Furthermore, with enough convergence time of running above algorithm the ratio of packets of A to B will denote the actual ratio of RTT delay of A to B and therefore the desired OTT.
SIMULATION RESULT TRACE
Here is a simulation that proves the above and shows how A successfully converging toward 3 second delay and B converging around 1 second delay:
Explanation of Figures:
Each line represents 1 second of time (packet size is chosen to have 1 second transmission time for clarity).
Note that each node can start the algo at any time not in any particular sequence or time.
The columns are as follows:
NODE A receives : What node A sees in its receiving side (this is also P4 below)
NODE A injects : What node A sends out (note this is A, or randomly A or B)

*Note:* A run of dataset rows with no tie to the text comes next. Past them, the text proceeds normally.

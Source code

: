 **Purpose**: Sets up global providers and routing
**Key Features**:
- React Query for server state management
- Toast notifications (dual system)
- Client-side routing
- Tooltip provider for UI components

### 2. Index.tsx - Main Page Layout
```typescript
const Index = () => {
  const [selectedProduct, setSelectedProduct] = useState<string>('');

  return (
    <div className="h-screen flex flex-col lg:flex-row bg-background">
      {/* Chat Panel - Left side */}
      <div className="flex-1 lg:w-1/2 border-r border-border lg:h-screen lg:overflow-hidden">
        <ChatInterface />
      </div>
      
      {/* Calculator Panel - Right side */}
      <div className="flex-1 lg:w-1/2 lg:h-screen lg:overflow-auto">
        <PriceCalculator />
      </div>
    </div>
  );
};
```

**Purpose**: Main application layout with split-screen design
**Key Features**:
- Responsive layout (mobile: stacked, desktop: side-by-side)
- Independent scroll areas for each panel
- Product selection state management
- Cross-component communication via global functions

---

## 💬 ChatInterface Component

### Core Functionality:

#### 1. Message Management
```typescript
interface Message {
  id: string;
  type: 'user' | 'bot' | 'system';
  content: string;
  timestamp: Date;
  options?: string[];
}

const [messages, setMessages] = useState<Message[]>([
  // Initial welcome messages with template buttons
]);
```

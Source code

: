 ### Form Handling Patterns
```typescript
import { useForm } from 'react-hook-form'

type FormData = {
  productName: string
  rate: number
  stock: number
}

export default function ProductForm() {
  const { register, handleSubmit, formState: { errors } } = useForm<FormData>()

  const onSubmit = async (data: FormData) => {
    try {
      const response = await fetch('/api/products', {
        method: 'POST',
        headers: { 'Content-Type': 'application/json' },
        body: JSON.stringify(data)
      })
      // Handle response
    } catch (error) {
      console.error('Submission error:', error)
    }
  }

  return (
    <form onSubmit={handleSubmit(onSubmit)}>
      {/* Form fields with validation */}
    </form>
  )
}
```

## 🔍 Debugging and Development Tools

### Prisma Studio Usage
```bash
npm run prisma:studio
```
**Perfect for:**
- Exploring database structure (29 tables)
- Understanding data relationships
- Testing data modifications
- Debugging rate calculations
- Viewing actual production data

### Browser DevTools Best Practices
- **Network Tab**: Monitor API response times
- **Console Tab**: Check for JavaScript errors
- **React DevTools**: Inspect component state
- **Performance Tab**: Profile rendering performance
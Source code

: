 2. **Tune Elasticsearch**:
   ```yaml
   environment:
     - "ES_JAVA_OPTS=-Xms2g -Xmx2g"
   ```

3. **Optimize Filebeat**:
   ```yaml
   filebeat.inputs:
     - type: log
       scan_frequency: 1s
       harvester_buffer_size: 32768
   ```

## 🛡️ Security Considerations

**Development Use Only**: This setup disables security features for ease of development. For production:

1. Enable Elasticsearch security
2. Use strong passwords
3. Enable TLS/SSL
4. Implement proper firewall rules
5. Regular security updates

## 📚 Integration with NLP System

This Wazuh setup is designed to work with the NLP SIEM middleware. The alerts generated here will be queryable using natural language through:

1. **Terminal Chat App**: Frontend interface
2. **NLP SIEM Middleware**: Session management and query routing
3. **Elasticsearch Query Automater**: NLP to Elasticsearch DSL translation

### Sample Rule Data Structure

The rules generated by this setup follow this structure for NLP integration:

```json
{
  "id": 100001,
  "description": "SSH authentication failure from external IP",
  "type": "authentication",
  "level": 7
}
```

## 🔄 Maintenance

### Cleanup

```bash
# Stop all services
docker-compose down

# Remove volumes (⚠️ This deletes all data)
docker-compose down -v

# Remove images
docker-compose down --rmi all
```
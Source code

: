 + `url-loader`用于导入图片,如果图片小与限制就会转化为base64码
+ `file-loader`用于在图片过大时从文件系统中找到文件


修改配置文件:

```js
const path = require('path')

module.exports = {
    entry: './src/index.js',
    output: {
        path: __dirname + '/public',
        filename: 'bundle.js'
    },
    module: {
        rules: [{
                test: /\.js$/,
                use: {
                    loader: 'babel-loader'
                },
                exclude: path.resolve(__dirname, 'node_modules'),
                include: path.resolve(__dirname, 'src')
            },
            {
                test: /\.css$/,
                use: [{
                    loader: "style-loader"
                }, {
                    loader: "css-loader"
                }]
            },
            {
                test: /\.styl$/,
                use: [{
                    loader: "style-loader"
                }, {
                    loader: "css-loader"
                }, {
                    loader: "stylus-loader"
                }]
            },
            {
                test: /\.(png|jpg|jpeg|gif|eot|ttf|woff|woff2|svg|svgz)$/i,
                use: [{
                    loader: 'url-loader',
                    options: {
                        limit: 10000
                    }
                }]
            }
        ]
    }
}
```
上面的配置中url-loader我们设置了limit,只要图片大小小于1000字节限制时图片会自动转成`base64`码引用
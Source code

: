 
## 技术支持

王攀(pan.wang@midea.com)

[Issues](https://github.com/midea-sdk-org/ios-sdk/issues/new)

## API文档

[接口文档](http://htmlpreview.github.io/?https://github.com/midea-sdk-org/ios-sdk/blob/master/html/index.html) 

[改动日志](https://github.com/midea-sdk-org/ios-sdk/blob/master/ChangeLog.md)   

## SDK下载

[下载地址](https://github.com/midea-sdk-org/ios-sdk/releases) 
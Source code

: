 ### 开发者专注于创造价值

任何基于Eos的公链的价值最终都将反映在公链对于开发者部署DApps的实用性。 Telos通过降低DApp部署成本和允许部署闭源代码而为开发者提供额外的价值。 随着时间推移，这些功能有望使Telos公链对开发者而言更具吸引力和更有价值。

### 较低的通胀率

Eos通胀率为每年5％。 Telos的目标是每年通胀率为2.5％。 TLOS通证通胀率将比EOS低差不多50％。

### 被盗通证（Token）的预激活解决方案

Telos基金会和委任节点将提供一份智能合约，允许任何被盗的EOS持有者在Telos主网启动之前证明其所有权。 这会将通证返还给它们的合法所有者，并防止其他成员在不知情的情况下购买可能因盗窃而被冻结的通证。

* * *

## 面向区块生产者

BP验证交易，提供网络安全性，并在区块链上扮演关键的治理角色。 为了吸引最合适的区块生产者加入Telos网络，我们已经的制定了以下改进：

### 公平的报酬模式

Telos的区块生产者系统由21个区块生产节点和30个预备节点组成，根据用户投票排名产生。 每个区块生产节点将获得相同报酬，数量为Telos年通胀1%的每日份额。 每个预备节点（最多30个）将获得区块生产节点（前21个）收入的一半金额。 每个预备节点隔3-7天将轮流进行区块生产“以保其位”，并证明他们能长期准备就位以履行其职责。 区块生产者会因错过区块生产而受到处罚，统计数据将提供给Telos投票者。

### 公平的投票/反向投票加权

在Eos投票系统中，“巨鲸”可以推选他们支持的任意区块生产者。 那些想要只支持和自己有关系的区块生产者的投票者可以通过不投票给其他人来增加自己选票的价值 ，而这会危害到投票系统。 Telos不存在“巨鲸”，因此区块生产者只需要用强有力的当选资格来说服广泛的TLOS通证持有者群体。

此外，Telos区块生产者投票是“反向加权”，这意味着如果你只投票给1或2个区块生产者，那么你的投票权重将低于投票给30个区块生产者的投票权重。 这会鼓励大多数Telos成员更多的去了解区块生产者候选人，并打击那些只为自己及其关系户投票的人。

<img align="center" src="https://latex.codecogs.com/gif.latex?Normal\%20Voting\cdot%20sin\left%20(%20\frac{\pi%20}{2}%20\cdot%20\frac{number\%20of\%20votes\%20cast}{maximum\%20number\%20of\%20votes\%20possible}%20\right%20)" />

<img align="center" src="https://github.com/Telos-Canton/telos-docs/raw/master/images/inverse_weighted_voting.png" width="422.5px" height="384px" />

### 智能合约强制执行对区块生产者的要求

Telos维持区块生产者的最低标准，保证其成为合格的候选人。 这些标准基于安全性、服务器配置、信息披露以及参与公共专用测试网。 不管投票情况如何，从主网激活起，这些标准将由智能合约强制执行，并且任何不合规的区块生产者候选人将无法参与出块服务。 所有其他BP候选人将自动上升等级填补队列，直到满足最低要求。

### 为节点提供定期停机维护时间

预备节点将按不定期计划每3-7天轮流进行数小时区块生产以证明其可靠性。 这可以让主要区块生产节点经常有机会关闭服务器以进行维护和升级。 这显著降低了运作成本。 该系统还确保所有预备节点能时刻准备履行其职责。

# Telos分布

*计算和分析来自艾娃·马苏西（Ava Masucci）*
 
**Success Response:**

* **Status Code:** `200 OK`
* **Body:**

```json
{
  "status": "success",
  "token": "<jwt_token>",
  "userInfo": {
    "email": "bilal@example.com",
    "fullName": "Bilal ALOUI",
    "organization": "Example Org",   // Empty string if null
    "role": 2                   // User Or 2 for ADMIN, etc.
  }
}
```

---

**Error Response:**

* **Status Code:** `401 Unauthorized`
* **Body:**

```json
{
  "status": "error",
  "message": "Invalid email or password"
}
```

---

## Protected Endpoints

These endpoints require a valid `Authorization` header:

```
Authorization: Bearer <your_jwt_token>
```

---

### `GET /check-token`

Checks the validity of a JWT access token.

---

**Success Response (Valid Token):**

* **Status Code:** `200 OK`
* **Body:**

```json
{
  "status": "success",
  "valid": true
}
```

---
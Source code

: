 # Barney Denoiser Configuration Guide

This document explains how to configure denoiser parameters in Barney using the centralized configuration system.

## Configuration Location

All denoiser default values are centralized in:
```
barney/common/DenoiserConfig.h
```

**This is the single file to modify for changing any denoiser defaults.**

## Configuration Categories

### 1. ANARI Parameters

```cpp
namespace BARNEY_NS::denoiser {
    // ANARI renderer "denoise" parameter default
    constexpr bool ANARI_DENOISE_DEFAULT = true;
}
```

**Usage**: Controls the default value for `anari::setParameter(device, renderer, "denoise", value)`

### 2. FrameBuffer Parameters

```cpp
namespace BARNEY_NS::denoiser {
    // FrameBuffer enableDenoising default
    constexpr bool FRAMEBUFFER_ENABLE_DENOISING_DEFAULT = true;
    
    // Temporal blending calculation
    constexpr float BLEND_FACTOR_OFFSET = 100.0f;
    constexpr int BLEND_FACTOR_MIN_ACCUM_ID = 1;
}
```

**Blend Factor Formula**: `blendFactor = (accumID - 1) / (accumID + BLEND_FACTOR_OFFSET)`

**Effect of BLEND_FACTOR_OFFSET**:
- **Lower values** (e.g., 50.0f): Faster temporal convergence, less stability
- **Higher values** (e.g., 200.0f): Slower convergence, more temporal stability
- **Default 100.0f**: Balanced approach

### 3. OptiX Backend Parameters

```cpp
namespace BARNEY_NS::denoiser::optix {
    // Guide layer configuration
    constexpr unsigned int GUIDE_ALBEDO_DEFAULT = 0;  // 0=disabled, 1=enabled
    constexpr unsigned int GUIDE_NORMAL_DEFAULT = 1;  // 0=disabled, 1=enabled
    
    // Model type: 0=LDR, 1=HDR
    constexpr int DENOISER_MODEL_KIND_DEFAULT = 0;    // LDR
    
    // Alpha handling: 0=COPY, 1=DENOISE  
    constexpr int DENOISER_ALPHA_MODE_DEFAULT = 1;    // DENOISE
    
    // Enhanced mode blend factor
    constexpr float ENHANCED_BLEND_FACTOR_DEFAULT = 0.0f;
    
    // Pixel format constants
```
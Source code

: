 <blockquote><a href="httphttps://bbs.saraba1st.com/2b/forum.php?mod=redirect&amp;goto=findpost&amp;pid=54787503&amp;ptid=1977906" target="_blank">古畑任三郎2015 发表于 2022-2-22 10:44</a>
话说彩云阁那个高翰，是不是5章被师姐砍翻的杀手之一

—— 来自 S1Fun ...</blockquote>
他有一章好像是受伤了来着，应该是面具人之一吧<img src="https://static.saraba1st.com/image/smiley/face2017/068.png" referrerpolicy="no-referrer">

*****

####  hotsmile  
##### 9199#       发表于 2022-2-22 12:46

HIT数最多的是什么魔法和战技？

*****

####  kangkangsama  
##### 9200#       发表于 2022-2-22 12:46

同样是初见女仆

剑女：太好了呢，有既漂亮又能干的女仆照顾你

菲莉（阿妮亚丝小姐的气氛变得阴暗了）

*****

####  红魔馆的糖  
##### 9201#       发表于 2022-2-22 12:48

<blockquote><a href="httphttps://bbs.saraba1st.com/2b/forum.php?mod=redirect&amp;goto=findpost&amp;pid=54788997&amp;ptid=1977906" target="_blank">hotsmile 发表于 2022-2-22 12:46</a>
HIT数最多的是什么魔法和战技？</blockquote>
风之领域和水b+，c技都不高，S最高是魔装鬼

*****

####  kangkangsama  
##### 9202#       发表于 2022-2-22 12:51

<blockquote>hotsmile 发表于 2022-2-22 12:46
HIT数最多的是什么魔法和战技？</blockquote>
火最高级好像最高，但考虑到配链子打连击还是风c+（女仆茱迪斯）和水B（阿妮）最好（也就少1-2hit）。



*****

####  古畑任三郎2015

P1, P2, P3 : The three packets that are in transit (in order) between A and B (1 second transmission means 3 packets are in transit for a latency of 3)
NODE B receives : What B sees in its receiving side (this is P3)
NODE B injects : What B sends out (note this is B, or randomly A or B per algo)
P4 : The packet in transit from B to A (see also P1, P2, P3)
A counts A : What A counts for the A packets it has seen
A counts B : What A counts for the B packets it has seen
B counts A : What B counts for the A packets it has seen
B counts B : What B counts for the B packets it has seen
A->B : The latency that A estimates towards B (ratio of RTT of 4 seconds based on packets seen)
B->A : The latency that B estimates towards A (ratio of RTT of 4 seconds based on packets seen)
As we can see both nodes converge and stay around their true latency (actually we do not see that for A because more seconds are needed to converge but it does converge same behavior as B)
Better filters could converge faster but we can clearly see how they both converge around the correct values for their delays, therefore they can exactly know know their delay (even though I am showing their estimation only for illustration).
Also, even if bandwidths between the links are different the above method could still hold (although one will have to think about it more to be more certain) by using packet pairs to figure out bandwidth estimates and then just apply to the proportion equation above.
We provided an algorithm for both A and B to know their position in the network and know their latency to the other node for the above diagram. We used a network measurement estimation method rather than clock-based approaches which indeed cannot lead to a solution due to recursive clock sync issue.
Note I now edited this answer providing all the simulations because no one would believe me I solved it so far as you can see in the first comments. Hopefully with these results someone can be more convinced and approve to help everyone at least find one error or correctness in this network measurement puzzle!